| AIM OF THE TASK |
The listing below must be reproduced in full, exactly as written.

| RECORDS PROVIDED |
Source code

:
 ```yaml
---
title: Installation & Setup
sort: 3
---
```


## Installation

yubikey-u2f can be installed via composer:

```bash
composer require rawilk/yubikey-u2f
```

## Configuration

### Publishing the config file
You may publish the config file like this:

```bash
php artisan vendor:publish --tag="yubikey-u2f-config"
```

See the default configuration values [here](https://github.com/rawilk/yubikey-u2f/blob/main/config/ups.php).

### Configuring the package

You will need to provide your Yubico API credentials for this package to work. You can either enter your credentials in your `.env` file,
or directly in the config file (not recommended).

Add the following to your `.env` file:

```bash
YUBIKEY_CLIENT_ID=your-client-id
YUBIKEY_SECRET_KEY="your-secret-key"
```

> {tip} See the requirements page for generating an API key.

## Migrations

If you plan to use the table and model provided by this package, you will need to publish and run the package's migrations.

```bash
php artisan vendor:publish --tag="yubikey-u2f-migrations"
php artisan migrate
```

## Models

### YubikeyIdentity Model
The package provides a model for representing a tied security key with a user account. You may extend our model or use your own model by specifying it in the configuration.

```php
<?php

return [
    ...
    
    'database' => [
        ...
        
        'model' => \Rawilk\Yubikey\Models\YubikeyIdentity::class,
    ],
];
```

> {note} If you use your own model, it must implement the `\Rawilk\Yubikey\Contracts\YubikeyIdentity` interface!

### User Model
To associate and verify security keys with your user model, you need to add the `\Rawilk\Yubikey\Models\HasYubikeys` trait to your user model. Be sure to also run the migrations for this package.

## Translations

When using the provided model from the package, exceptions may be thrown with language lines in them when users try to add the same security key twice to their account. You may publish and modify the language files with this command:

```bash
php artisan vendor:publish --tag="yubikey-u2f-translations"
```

| PROBLEM SOLUTION |
Source code

:
 ```yaml
---
title: Installation & Setup
sort: 3
---
```


## Installation

yubikey-u2f can be installed via composer:

```bash
composer require rawilk/yubikey-u2f
```

## Configuration

### Publishing the config file
You may publish the config file like this:

```bash
php artisan vendor:publish --tag="yubikey-u2f-config"
```

See the default configuration values [here](https://github.com/rawilk/yubikey-u2f/blob/main/config/ups.php).

### Configuring the package

You will need to provide your Yubico API credentials for this package to work. You can either enter your credentials in your `.env` file,
or directly in the config file (not recommended).

Add the following to your `.env` file:

```bash
YUBIKEY_CLIENT_ID=your-client-id
YUBIKEY_SECRET_KEY="your-secret-key"
```

> {tip} See the requirements page for generating an API key.

## Migrations

If you plan to use the table and model provided by this package, you will need to publish and run the package's migrations.

```bash
php artisan vendor:publish --tag="yubikey-u2f-migrations"
php artisan migrate
```

## Models

### YubikeyIdentity Model
The package provides a model for representing a tied security key with a user account. You may extend our model or use your own model by specifying it in the configuration.

```php
<?php

return [
    ...
    
    'database' => [
        ...
        
        'model' => \Rawilk\Yubikey\Models\YubikeyIdentity::class,
    ],
];
```

> {note} If you use your own model, it must implement the `\Rawilk\Yubikey\Contracts\YubikeyIdentity` interface!

### User Model
To associate and verify security keys with your user model, you need to add the `\Rawilk\Yubikey\Models\HasYubikeys` trait to your user model. Be sure to also run the migrations for this package.

## Translations

When using the provided model from the package, exceptions may be thrown with language lines in them when users try to add the same security key twice to their account. You may publish and modify the language files with this command:

```bash
php artisan vendor:publish --tag="yubikey-u2f-translations"
```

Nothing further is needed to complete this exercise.